Wal-Mart has said it wants to build as many as 40 Supercenters in California within the next four or five years. One already has opened in La Quinta, near Palm Springs. Two more are set to open in Hemet and Stockton. The stores are much larger than regular Wal-Marts and feature groceries along with tens of thousands of items as varied as shampoo and lawnmowers.

"This simply says: Look before you leap," said Assemblywoman Jackie Goldberg (D-Los Angeles), who voted in favor of the legislation. "There may be unintended consequences. It says if your area has lots of small businesses, look to see if this puts them out of business."

The legislation, AB 1056, is sponsored by state Sen. Richard Alarcon (D-Los Angeles), who is running for mayor of Los Angeles. The measure passed the Assembly on a 43-31 vote, sending it back to the Senate where it is expected to be approved and forwarded to Gov. Arnold Schwarzenegger. The measure needed 41 votes to pass.

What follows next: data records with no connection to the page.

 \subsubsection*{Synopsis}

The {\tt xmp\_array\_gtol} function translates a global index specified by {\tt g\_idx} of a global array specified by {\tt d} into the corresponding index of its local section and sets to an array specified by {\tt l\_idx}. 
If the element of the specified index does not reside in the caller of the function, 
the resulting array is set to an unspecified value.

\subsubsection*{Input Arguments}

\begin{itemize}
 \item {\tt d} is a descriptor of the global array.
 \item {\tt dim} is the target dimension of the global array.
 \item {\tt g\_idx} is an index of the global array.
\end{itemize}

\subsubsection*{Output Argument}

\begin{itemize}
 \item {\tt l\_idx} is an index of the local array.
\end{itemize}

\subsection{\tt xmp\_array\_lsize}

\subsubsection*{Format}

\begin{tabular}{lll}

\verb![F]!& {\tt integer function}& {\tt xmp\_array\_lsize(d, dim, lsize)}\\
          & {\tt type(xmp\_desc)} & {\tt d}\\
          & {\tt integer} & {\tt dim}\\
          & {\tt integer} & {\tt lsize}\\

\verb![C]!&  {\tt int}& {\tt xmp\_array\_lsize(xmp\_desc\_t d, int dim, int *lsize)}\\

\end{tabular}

Wal-Mart officials said the state legislation unfairly and arbitrarily targets its Supercenters and forces cities and counties to look only at the negative impact of the stores rather than the new jobs created.

"The rules ought to be the same for everybody, and what isn't being considered in this bill is the fairness issue," said Wal-Mart spokesman Robert McAdam. "This is quite clearly and fairly transparently a union-sponsored piece of legislation that is intended to cater to those interests."

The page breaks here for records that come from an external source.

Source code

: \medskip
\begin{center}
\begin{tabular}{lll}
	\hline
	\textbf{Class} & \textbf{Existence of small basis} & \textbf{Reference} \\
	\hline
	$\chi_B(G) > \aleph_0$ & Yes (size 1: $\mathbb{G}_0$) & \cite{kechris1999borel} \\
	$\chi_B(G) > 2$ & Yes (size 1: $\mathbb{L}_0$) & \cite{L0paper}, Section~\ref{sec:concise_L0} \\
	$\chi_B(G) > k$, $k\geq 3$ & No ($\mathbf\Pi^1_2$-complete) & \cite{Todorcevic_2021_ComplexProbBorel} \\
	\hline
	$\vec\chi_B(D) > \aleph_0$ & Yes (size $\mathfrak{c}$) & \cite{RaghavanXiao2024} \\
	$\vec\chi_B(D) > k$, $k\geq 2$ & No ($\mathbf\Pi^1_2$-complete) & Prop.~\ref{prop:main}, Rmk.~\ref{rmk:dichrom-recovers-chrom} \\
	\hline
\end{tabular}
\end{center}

Wal-Mart contends its wages -- averaging $10.37 an hour in California -- are higher than at other nonunion stores. The company also says that more than 90% of its employees have health insurance -- half through the company's medical plan and an additional 40% through a spouse or a parent, Medicare or a retirement plan from a previous job.

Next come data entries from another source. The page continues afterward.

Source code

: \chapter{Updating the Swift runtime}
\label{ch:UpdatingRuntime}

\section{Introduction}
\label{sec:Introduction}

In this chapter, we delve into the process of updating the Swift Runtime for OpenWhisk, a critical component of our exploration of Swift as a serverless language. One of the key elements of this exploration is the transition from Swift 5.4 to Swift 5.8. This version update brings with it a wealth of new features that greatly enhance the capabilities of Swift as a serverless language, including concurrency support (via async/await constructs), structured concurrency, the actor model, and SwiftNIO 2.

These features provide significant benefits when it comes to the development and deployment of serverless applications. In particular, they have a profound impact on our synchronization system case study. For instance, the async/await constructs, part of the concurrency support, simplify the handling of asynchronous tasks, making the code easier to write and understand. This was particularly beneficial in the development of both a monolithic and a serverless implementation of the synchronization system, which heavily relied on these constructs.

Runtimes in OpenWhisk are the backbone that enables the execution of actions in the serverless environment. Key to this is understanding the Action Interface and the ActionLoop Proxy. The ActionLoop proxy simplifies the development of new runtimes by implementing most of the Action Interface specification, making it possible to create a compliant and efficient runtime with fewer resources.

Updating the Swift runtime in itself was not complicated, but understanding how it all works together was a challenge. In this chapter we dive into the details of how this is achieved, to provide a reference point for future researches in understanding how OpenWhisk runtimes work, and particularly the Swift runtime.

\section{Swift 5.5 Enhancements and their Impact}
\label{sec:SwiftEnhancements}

The Republican governor has not taken a position on the bill, but he said last week that he prefers local communities to decide. "In most cases in America, the communities welcome them because you have cheaper prices and you have great additional employment. But in some communities, there's the argument: 'I like my little store,' " Schwarzenegger said.

The Alarcon legislation would not require state approval of new Supercenters, but would require local communities statewide to order the economic impact studies and consider them. The studies would apply to any retail outlet with more than 130,000 square feet that devotes at least 10% of sales to groceries -- a narrow enough definition to include all Supercenters, which can run 200,000 square feet.

Last week, the Los Angeles City Council approved an ordinance requiring retailers wanting to build stores larger than 100,000 square feet that devote more than 10% of their sales floor to food to pay for economic reports. Those studies would have to take into account whether the new store would eliminate jobs elsewhere, depress wages or harm smaller businesses in the neighborhood.

Republicans in the Assembly said the state would be interfering in the compete-or-perish nature of the U.S. economy and actually would hurt poor people by forcing businesses to raise prices by hiring unionized workers. If a competing business goes under because Wal-Mart moves next door, they argued, then that is the way the economy should work.

"It is not our place to get in the way of the free-enterprise system," said Assemblyman John Benoit (R-Riverside). "It is not our place to get in the way of where people shop."

The Wal-Mart legislation was one of dozens of bills approved Monday by the Legislature as lawmakers get closer to their Aug. 31 end-of-session deadline. Among other legislation Monday:

* On a 23-9 vote, the Senate approved AB 1854 by Assemblyman Joe Simitian (D-Palo Alto), which would require motorists to turn on their headlights during bad weather that necessitates the use of windshield wipers or hampers vision. Fines would start at $25. The law would take effect July 1, 2005.

* The Senate voted 22 to 11 to prohibit public schools in California from using the term "Redskins" for their mascots, athletic teams or nicknames. The ban would start in January 2006, but would not affect schools in "Indian country." Under AB 858, schools would be allowed to use uniforms that were purchased before the ban begins, so long as the schools have selected a replacement name for their teams.


Times staff writer Jordan Rau contributed to this report.